Ambientada no século 17, a história gira em torno de três jesuítas portugueses no Japão: Sebastião Rodrigues (Andrew Garfield), Francisco Garpe (Adam Driver) e o Cristóvão Ferreira (Liam Neeson). Os dois primeiros partem para o Japão em 1640, anos depois de ter sido proibida a entrada de padres católicos no país.
Naquele momento, a prática da religião cristã havia sido proibida e os desobedientes, submetidos a torturas e mesmo à morte.
Rodrigues e Garpe vão em busca do padre Ferreira, que foi seu mestre e de quem não se tem notícias seguras há anos. Boatos dão conta de que ele renunciou à fé, no que não acreditam seus jovens discípulos. Eles entram clandestinamente no Japão, contando com a ajuda de Kichijiro (Yosuke Kubozuka), um cristão relutante diante da fé.
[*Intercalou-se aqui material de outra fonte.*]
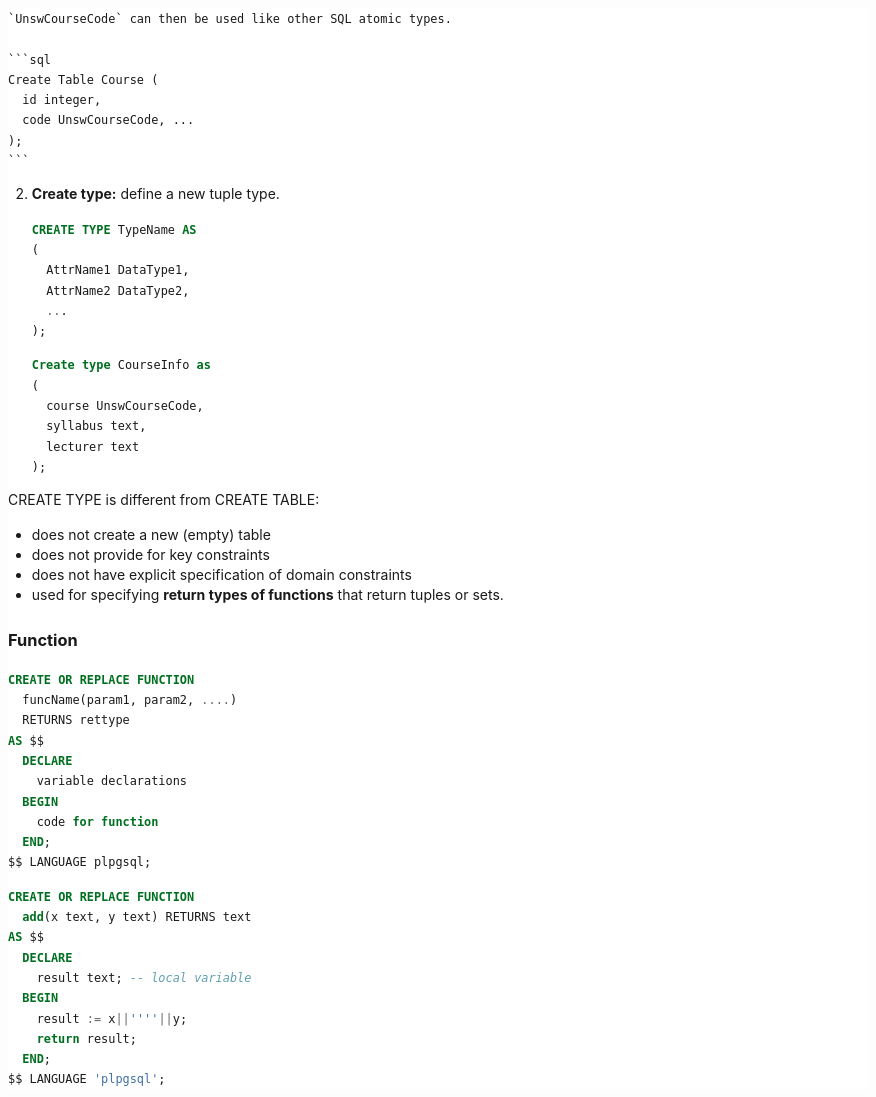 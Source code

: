     `UnswCourseCode` can then be used like other SQL atomic types.

    ```sql
    Create Table Course (
      id integer,
      code UnswCourseCode, ...
    );
    ```

2. **Create type:** define a new tuple type.

    ```sql
    CREATE TYPE TypeName AS 
    (
      AttrName1 DataType1, 
      AttrName2 DataType2, 
      ...
    );
    ```

    ```sql
    Create type CourseInfo as 
    (
      course UnswCourseCode,
      syllabus text,
      lecturer text
    );
    ```

CREATE TYPE is different from CREATE TABLE:
- does not create a new (empty) table
- does not provide for key constraints
- does not have explicit specification of domain constraints
- used for specifying **return types of functions** that return tuples
or sets.

### Function

```sql
CREATE OR REPLACE FUNCTION
  funcName(param1, param2, ....)
  RETURNS rettype
AS $$
  DECLARE
    variable declarations
  BEGIN
    code for function
  END;
$$ LANGUAGE plpgsql;
```

```sql
CREATE OR REPLACE FUNCTION
  add(x text, y text) RETURNS text
AS $$
  DECLARE
    result text; -- local variable
  BEGIN
    result := x||''''||y;
    return result;
  END;
$$ LANGUAGE 'plpgsql';
```
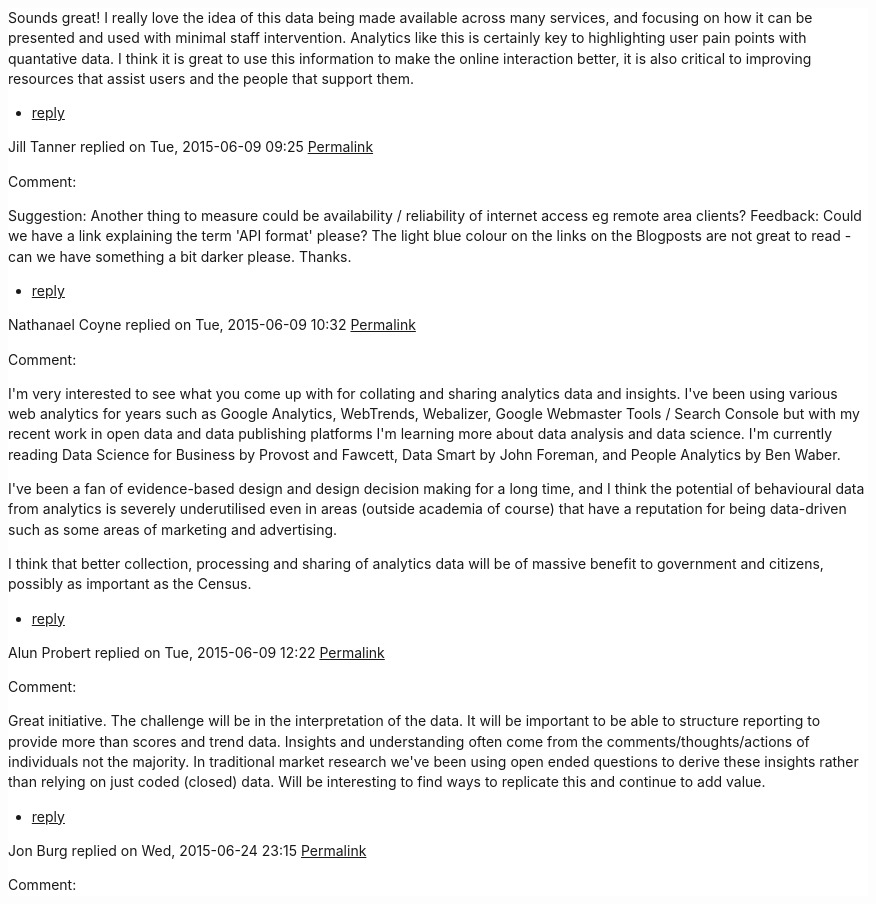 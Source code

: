 Sounds great! I really love the idea of this data being made available across many services, and focusing on how it can be presented and used with minimal staff intervention.
 Analytics like this is certainly key to highlighting user pain points with quantative data. I think it is great to use this information to make the online interaction better, it is also critical to improving resources that assist users and the people that support them.

-   [reply](https://www.dto.gov.au/comment/reply/751/371)

Jill Tanner replied on Tue, 2015-06-09 09:25 [Permalink](../comment/foi_act_and_information_publication_scheme.md#comment-416)

Comment: 

Suggestion: Another thing to measure could be availability / reliability of internet access eg remote area clients?
 Feedback: Could we have a link explaining the term 'API format' please? The light blue colour on the links on the Blogposts are not great to read - can we have something a bit darker please. Thanks.

-   [reply](https://www.dto.gov.au/comment/reply/751/416)

Nathanael Coyne replied on Tue, 2015-06-09 10:32 [Permalink](../comment/foi_act_and_information_publication_scheme.md#comment-421)

Comment: 

I'm very interested to see what you come up with for collating and sharing analytics data and insights. I've been using various web analytics for years such as Google Analytics, WebTrends, Webalizer, Google Webmaster Tools / Search Console but with my recent work in open data and data publishing platforms I'm learning more about data analysis and data science. I'm currently reading Data Science for Business by Provost and Fawcett, Data Smart by John Foreman, and People Analytics by Ben Waber.

I've been a fan of evidence-based design and design decision making for a long time, and I think the potential of behavioural data from analytics is severely underutilised even in areas (outside academia of course) that have a reputation for being data-driven such as some areas of marketing and advertising.

I think that better collection, processing and sharing of analytics data will be of massive benefit to government and citizens, possibly as important as the Census.

-   [reply](https://www.dto.gov.au/comment/reply/751/421)

Alun Probert replied on Tue, 2015-06-09 12:22 [Permalink](../comment/foi_act_and_information_publication_scheme.md#comment-426)

Comment: 

Great initiative. The challenge will be in the interpretation of the data. It will be important to be able to structure reporting to provide more than scores and trend data. Insights and understanding often come from the comments/thoughts/actions of individuals not the majority. In traditional market research we've been using open ended questions to derive these insights rather than relying on just coded (closed) data. Will be interesting to find ways to replicate this and continue to add value.

-   [reply](https://www.dto.gov.au/comment/reply/751/426)

Jon Burg replied on Wed, 2015-06-24 23:15 [Permalink](../comment/foi_act_and_information_publication_scheme.md#comment-601)

Comment: 
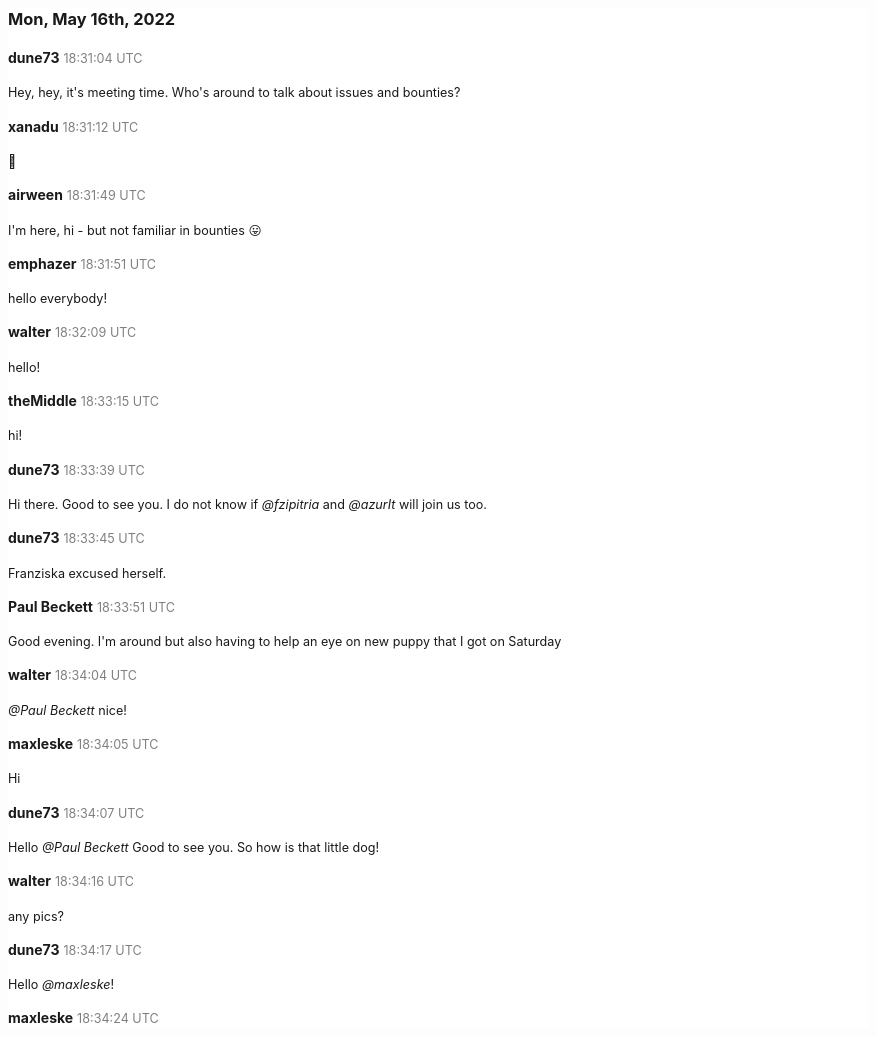 ### Mon, May 16th, 2022

**dune73** <span style="color: grey; font-size: 90%;">18:31:04 UTC</span>

<span style="font-size: 90%;">Hey, hey, it's meeting time. Who's around to talk about issues and bounties?</span>

**xanadu** <span style="color: grey; font-size: 90%;">18:31:12 UTC</span>

<span style="font-size: 90%;">:wave:</span>

**airween** <span style="color: grey; font-size: 90%;">18:31:49 UTC</span>

<span style="font-size: 90%;">I'm here, hi - but not familiar in bounties :stuck_out_tongue:</span>

**emphazer** <span style="color: grey; font-size: 90%;">18:31:51 UTC</span>

<span style="font-size: 90%;">hello everybody!</span>

**walter** <span style="color: grey; font-size: 90%;">18:32:09 UTC</span>

<span style="font-size: 90%;">hello!</span>

**theMiddle** <span style="color: grey; font-size: 90%;">18:33:15 UTC</span>

<span style="font-size: 90%;">hi!</span>

**dune73** <span style="color: grey; font-size: 90%;">18:33:39 UTC</span>

<span style="font-size: 90%;">Hi there. Good to see you. I do not know if _@fzipitria_ and _@azurIt_  will join us too.</span>

**dune73** <span style="color: grey; font-size: 90%;">18:33:45 UTC</span>

<span style="font-size: 90%;">Franziska excused herself.</span>

**Paul Beckett** <span style="color: grey; font-size: 90%;">18:33:51 UTC</span>

<span style="font-size: 90%;">Good evening. I'm around but also having to help an eye on new puppy that I got on Saturday</span>

**walter** <span style="color: grey; font-size: 90%;">18:34:04 UTC</span>

<span style="font-size: 90%;">_@Paul Beckett_ nice!</span>

**maxleske** <span style="color: grey; font-size: 90%;">18:34:05 UTC</span>

<span style="font-size: 90%;">Hi</span>

**dune73** <span style="color: grey; font-size: 90%;">18:34:07 UTC</span>

<span style="font-size: 90%;">Hello _@Paul Beckett_ Good to see you. So how is that little dog!</span>

**walter** <span style="color: grey; font-size: 90%;">18:34:16 UTC</span>

<span style="font-size: 90%;">any pics?</span>

**dune73** <span style="color: grey; font-size: 90%;">18:34:17 UTC</span>

<span style="font-size: 90%;">Hello _@maxleske_!</span>

**maxleske** <span style="color: grey; font-size: 90%;">18:34:24 UTC</span>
Ambíguo e atuando como uma espécie de Judas, Kichijiro funciona como um pêndulo que faz oscilar o eixo moral de uma história profundamente espiritual, centrada especialmente na crise íntima de Rodrigues --que, diante dos tormentos impostos aos cristãos locais será ele mesmo pressionado para que abra mão de sua fé para salvá-los.
A fotografia do mexicano Rodrigo Prieto --indicada ao Oscar 2017-- traduz com perfeição a miséria das condições de vida dos pescadores e camponeses japoneses que constituem a maioria dos fieis clandestinos.
Não escapa da reflexão afiada do diretor, que assina o roteiro com Jay Cocks, o choque cultural entre europeus portugueses e orientais --que talvez se tornasse ainda mais nítido se fosse falado ao menos um pouco de português, em nome do realismo da história original (detalhe que certamente pode chamar mais a atenção de plateias falantes da língua, como a brasileira).
Se o núcleo central da trama é o conflito interior de Rodrigues com o que ele sente como “o silêncio de Deus” diante de tanto sofrimento de seus seguidores perseguidos, o filme salienta um outro aspecto: a ferocidade da repressão, personificada pelo inquisidor Inoue (Issei Ogata), que procura não somente a rejeição da fé pelos padres, como sua constante sujeição.
A violência, então, não é somente física, mas moral, no enfrentamento entre culturas e religiões diante da tentativa de penetração de um elemento novo ou estrangeiro.